*WORK REQUEST*.
After finding the line that contains "vTechEac(tech, region, year)", give again that line and each one following it, exactly, until the records end.

Plain-text document sources
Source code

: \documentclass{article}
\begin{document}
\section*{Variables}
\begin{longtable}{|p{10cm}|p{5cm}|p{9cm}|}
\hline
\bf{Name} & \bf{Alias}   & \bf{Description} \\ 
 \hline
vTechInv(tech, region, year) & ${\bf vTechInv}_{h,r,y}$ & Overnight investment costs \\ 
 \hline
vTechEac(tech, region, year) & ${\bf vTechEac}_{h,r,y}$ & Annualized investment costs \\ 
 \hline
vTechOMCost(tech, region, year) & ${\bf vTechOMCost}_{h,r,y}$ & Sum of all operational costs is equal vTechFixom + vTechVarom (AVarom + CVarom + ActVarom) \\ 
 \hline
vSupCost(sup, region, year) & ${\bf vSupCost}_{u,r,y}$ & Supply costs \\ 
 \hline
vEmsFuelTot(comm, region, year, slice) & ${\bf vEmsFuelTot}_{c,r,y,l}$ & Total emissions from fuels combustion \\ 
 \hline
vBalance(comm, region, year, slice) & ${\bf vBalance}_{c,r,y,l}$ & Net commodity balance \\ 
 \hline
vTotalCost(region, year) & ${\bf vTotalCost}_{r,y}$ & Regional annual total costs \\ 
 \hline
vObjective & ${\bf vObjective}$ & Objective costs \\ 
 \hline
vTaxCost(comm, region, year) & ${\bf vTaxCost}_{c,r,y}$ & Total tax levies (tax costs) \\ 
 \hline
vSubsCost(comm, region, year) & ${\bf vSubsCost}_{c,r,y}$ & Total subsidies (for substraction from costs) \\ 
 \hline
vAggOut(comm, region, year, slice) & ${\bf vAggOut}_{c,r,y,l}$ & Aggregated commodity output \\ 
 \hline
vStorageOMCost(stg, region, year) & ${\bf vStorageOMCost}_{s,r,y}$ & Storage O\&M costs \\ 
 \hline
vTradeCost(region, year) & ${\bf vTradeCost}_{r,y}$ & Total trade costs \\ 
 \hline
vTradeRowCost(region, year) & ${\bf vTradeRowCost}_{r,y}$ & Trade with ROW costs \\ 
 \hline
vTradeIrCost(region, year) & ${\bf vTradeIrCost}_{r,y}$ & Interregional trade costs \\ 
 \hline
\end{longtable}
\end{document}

*SOLVED PROBLEM*.
vTechEac(tech, region, year) & ${\bf vTechEac}_{h,r,y}$ & Annualized investment costs \\ 
 \hline
vTechOMCost(tech, region, year) & ${\bf vTechOMCost}_{h,r,y}$ & Sum of all operational costs is equal vTechFixom + vTechVarom (AVarom + CVarom + ActVarom) \\ 
 \hline
vSupCost(sup, region, year) & ${\bf vSupCost}_{u,r,y}$ & Supply costs \\ 
 \hline
vEmsFuelTot(comm, region, year, slice) & ${\bf vEmsFuelTot}_{c,r,y,l}$ & Total emissions from fuels combustion \\ 
 \hline
vBalance(comm, region, year, slice) & ${\bf vBalance}_{c,r,y,l}$ & Net commodity balance \\ 
 \hline
vTotalCost(region, year) & ${\bf vTotalCost}_{r,y}$ & Regional annual total costs \\ 
 \hline
vObjective & ${\bf vObjective}$ & Objective costs \\ 
 \hline
vTaxCost(comm, region, year) & ${\bf vTaxCost}_{c,r,y}$ & Total tax levies (tax costs) \\ 
 \hline
vSubsCost(comm, region, year) & ${\bf vSubsCost}_{c,r,y}$ & Total subsidies (for substraction from costs) \\ 
 \hline
vAggOut(comm, region, year, slice) & ${\bf vAggOut}_{c,r,y,l}$ & Aggregated commodity output \\ 
 \hline
vStorageOMCost(stg, region, year) & ${\bf vStorageOMCost}_{s,r,y}$ & Storage O\&M costs \\ 
 \hline
vTradeCost(region, year) & ${\bf vTradeCost}_{r,y}$ & Total trade costs \\ 
 \hline
vTradeRowCost(region, year) & ${\bf vTradeRowCost}_{r,y}$ & Trade with ROW costs \\ 
 \hline
vTradeIrCost(region, year) & ${\bf vTradeIrCost}_{r,y}$ & Interregional trade costs \\ 
 \hline
\end{longtable}
\end{document}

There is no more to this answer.